Au bord de l’infanticide, la crise de nerf, j’ai proposé qu’on se replie vers la librairie, ça a plu aux deux, ouf! L’une s’est jeté sur le rayon manga et art, l’autre a dévalisé les bricolages. Ça les a requinqué, et on est reparti à recherche du t-shirt parfait. Et là je me demande de qui elles peuvent tenir… après des heures à errer lamentablement, on a fini par tomber sur un bouge infâme pour gothiques, entre la grotte pour trolls maléfiques et le repère de zombies festifs, c’est dire si c’était guilleret. Et j’avoue, il y a des choses très rigolotes dans la mode goth, j’aime vraiment beaucoup, même si il semblerait que ce soit très mal vu de trouver ça amusant (ça me fait penser à la tête effondrée du pauvre boutonneux gothique en Angleterre quand il avait vu qu’on avait le même manteau, dont je suis très contente, mais je m’éparpille) . Mais le t-shirt beauf du middle west qui se la joue emo avec un aigle…

-euh…mais tu es sûre, tu as vu qu’il y a un aigle?

-Oui, et alors, de toute façon, tu peux pas comprendre, tu n’y connais rien!

-ah bon, d’accord.

Après ça, j’étais heureuse de retrouver la civilisation et de suivre PrincesseChipie dans la lumière. Littéralement, puisqu’elle s’est jeté sur un t-shirt charmant, mi phare en pleine activité, mi ver luisant sous acide.

-euh, c’est très mignon, mais tu es sûre, tu as vu comment ça brille?

-Oui, et alors, de toute façon, tu peux pas comprendre tu n’y connais rien!

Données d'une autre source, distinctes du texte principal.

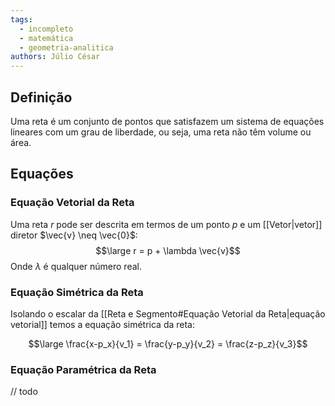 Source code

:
 ```yaml
---
tags:
  - incompleto
  - matemática
  - geometria-analitica
authors: Júlio César
---
```

## Definição

Uma reta é um conjunto de pontos que satisfazem um sistema de equações lineares com um grau de liberdade, ou seja, uma reta não têm volume ou área.
## Equações
### Equação Vetorial da Reta
Uma reta $r$ pode ser descrita em termos de um ponto $p$ e um [[Vetor|vetor]] diretor $\vec{v} \neq \vec{0}$:
$$\large r = p + \lambda \vec{v}$$
Onde $\lambda$ é qualquer número real.
### Equação Simétrica da Reta

Isolando o escalar da [[Reta e Segmento#Equação Vetorial da Reta|equação vetorial]] temos a equação simétrica da reta:

$$\large \frac{x-p_x}{v_1} = \frac{y-p_y}{v_2} = \frac{z-p_z}{v_3}$$
### Equação Paramétrica da Reta

// todo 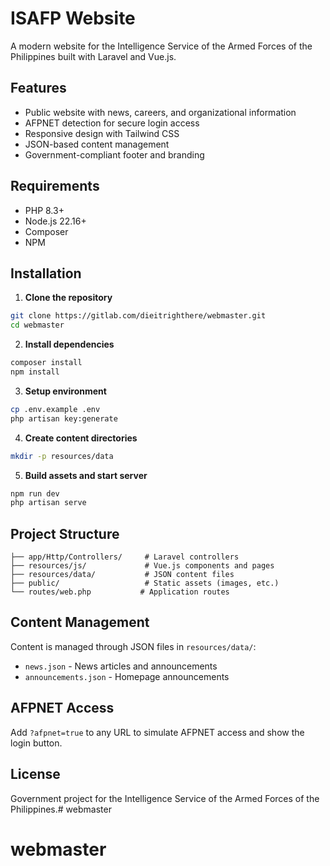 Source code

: # ISAFP Website

A modern website for the Intelligence Service of the Armed Forces of the Philippines built with Laravel and Vue.js.

## Features

- Public website with news, careers, and organizational information
- AFPNET detection for secure login access
- Responsive design with Tailwind CSS
- JSON-based content management
- Government-compliant footer and branding

## Requirements

- PHP 8.3+
- Node.js 22.16+
- Composer
- NPM

## Installation

1. **Clone the repository**
```bash
git clone https://gitlab.com/dieitrighthere/webmaster.git
cd webmaster
```

2. **Install dependencies**
```bash
composer install
npm install
```

3. **Setup environment**
```bash
cp .env.example .env
php artisan key:generate
```

4. **Create content directories**
```bash
mkdir -p resources/data
```

5. **Build assets and start server**
```bash
npm run dev
php artisan serve
```

## Project Structure

```
├── app/Http/Controllers/     # Laravel controllers
├── resources/js/             # Vue.js components and pages
├── resources/data/           # JSON content files
├── public/                   # Static assets (images, etc.)
└── routes/web.php           # Application routes
```

## Content Management

Content is managed through JSON files in `resources/data/`:
- `news.json` - News articles and announcements
- `announcements.json` - Homepage announcements

## AFPNET Access

Add `?afpnet=true` to any URL to simulate AFPNET access and show the login button.

## License

Government project for the Intelligence Service of the Armed Forces of the Philippines.# webmaster
# webmaster

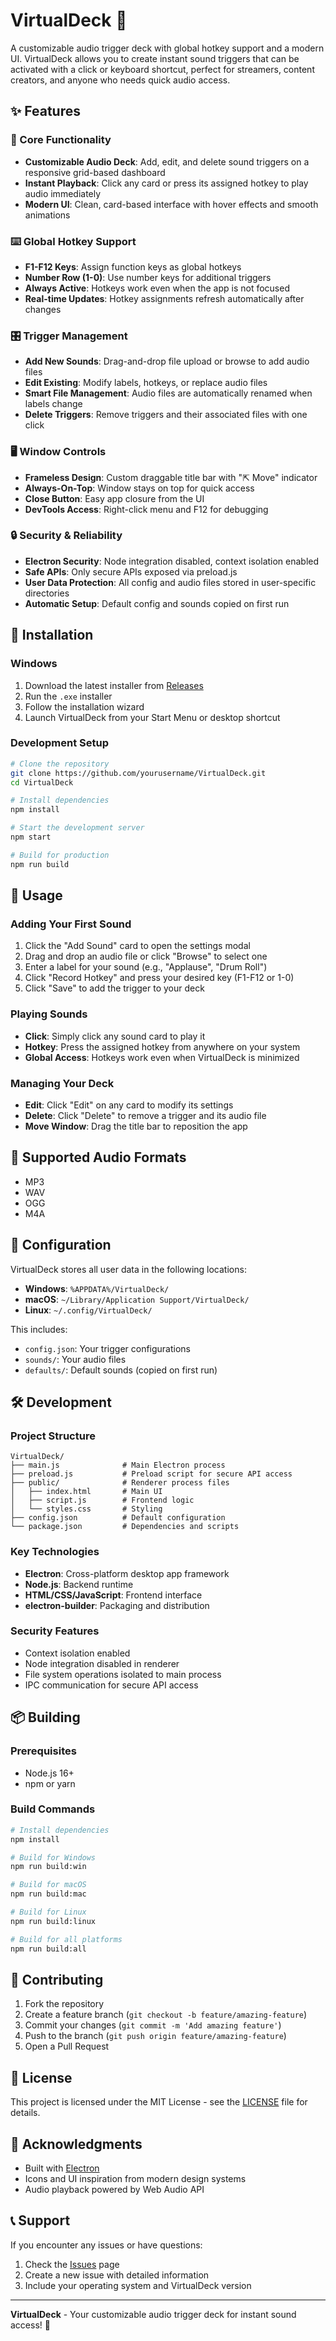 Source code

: # VirtualDeck 🎵

A customizable audio trigger deck with global hotkey support and a modern UI. VirtualDeck allows you to create instant sound triggers that can be activated with a click or keyboard shortcut, perfect for streamers, content creators, and anyone who needs quick audio access.

## ✨ Features

### 🎯 Core Functionality
- **Customizable Audio Deck**: Add, edit, and delete sound triggers on a responsive grid-based dashboard
- **Instant Playback**: Click any card or press its assigned hotkey to play audio immediately
- **Modern UI**: Clean, card-based interface with hover effects and smooth animations

### ⌨️ Global Hotkey Support
- **F1-F12 Keys**: Assign function keys as global hotkeys
- **Number Row (1-0)**: Use number keys for additional triggers
- **Always Active**: Hotkeys work even when the app is not focused
- **Real-time Updates**: Hotkey assignments refresh automatically after changes

### 🎛️ Trigger Management
- **Add New Sounds**: Drag-and-drop file upload or browse to add audio files
- **Edit Existing**: Modify labels, hotkeys, or replace audio files
- **Smart File Management**: Audio files are automatically renamed when labels change
- **Delete Triggers**: Remove triggers and their associated files with one click

### 🖥️ Window Controls
- **Frameless Design**: Custom draggable title bar with "⇱ Move" indicator
- **Always-On-Top**: Window stays on top for quick access
- **Close Button**: Easy app closure from the UI
- **DevTools Access**: Right-click menu and F12 for debugging

### 🔒 Security & Reliability
- **Electron Security**: Node integration disabled, context isolation enabled
- **Safe APIs**: Only secure APIs exposed via preload.js
- **User Data Protection**: All config and audio files stored in user-specific directories
- **Automatic Setup**: Default config and sounds copied on first run

## 🚀 Installation

### Windows
1. Download the latest installer from [Releases](https://github.com/yourusername/VirtualDeck/releases)
2. Run the `.exe` installer
3. Follow the installation wizard
4. Launch VirtualDeck from your Start Menu or desktop shortcut

### Development Setup
```bash
# Clone the repository
git clone https://github.com/yourusername/VirtualDeck.git
cd VirtualDeck

# Install dependencies
npm install

# Start the development server
npm start

# Build for production
npm run build
```

## 📖 Usage

### Adding Your First Sound
1. Click the "Add Sound" card to open the settings modal
2. Drag and drop an audio file or click "Browse" to select one
3. Enter a label for your sound (e.g., "Applause", "Drum Roll")
4. Click "Record Hotkey" and press your desired key (F1-F12 or 1-0)
5. Click "Save" to add the trigger to your deck

### Playing Sounds
- **Click**: Simply click any sound card to play it
- **Hotkey**: Press the assigned hotkey from anywhere on your system
- **Global Access**: Hotkeys work even when VirtualDeck is minimized

### Managing Your Deck
- **Edit**: Click "Edit" on any card to modify its settings
- **Delete**: Click "Delete" to remove a trigger and its audio file
- **Move Window**: Drag the title bar to reposition the app

## 🎨 Supported Audio Formats
- MP3
- WAV
- OGG
- M4A

## 🔧 Configuration

VirtualDeck stores all user data in the following locations:
- **Windows**: `%APPDATA%/VirtualDeck/`
- **macOS**: `~/Library/Application Support/VirtualDeck/`
- **Linux**: `~/.config/VirtualDeck/`

This includes:
- `config.json`: Your trigger configurations
- `sounds/`: Your audio files
- `defaults/`: Default sounds (copied on first run)

## 🛠️ Development

### Project Structure
```
VirtualDeck/
├── main.js              # Main Electron process
├── preload.js           # Preload script for secure API access
├── public/              # Renderer process files
│   ├── index.html       # Main UI
│   ├── script.js        # Frontend logic
│   └── styles.css       # Styling
├── config.json          # Default configuration
└── package.json         # Dependencies and scripts
```

### Key Technologies
- **Electron**: Cross-platform desktop app framework
- **Node.js**: Backend runtime
- **HTML/CSS/JavaScript**: Frontend interface
- **electron-builder**: Packaging and distribution

### Security Features
- Context isolation enabled
- Node integration disabled in renderer
- File system operations isolated to main process
- IPC communication for secure API access

## 📦 Building

### Prerequisites
- Node.js 16+ 
- npm or yarn

### Build Commands
```bash
# Install dependencies
npm install

# Build for Windows
npm run build:win

# Build for macOS
npm run build:mac

# Build for Linux
npm run build:linux

# Build for all platforms
npm run build:all
```

## 🤝 Contributing

1. Fork the repository
2. Create a feature branch (`git checkout -b feature/amazing-feature`)
3. Commit your changes (`git commit -m 'Add amazing feature'`)
4. Push to the branch (`git push origin feature/amazing-feature`)
5. Open a Pull Request

## 📝 License

This project is licensed under the MIT License - see the [LICENSE](LICENSE) file for details.

## 🙏 Acknowledgments

- Built with [Electron](https://electronjs.org/)
- Icons and UI inspiration from modern design systems
- Audio playback powered by Web Audio API

## 📞 Support

If you encounter any issues or have questions:
1. Check the [Issues](https://github.com/yourusername/VirtualDeck/issues) page
2. Create a new issue with detailed information
3. Include your operating system and VirtualDeck version

---

**VirtualDeck** - Your customizable audio trigger deck for instant sound access! 🎵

Bref, cette expédition shopping aura été très utile: j’ai appris que je n’y connais rien, mais surtout que finalement, les deux chères petites ne sont pas si différentes qu’elles veulent bien le croire, malgré leurs goûts vestimentaires opposés. Et que sans ma carte de crédit, elles ne sont rien, allez, on va reprendre des livres plutôt, ahaha, vengeance!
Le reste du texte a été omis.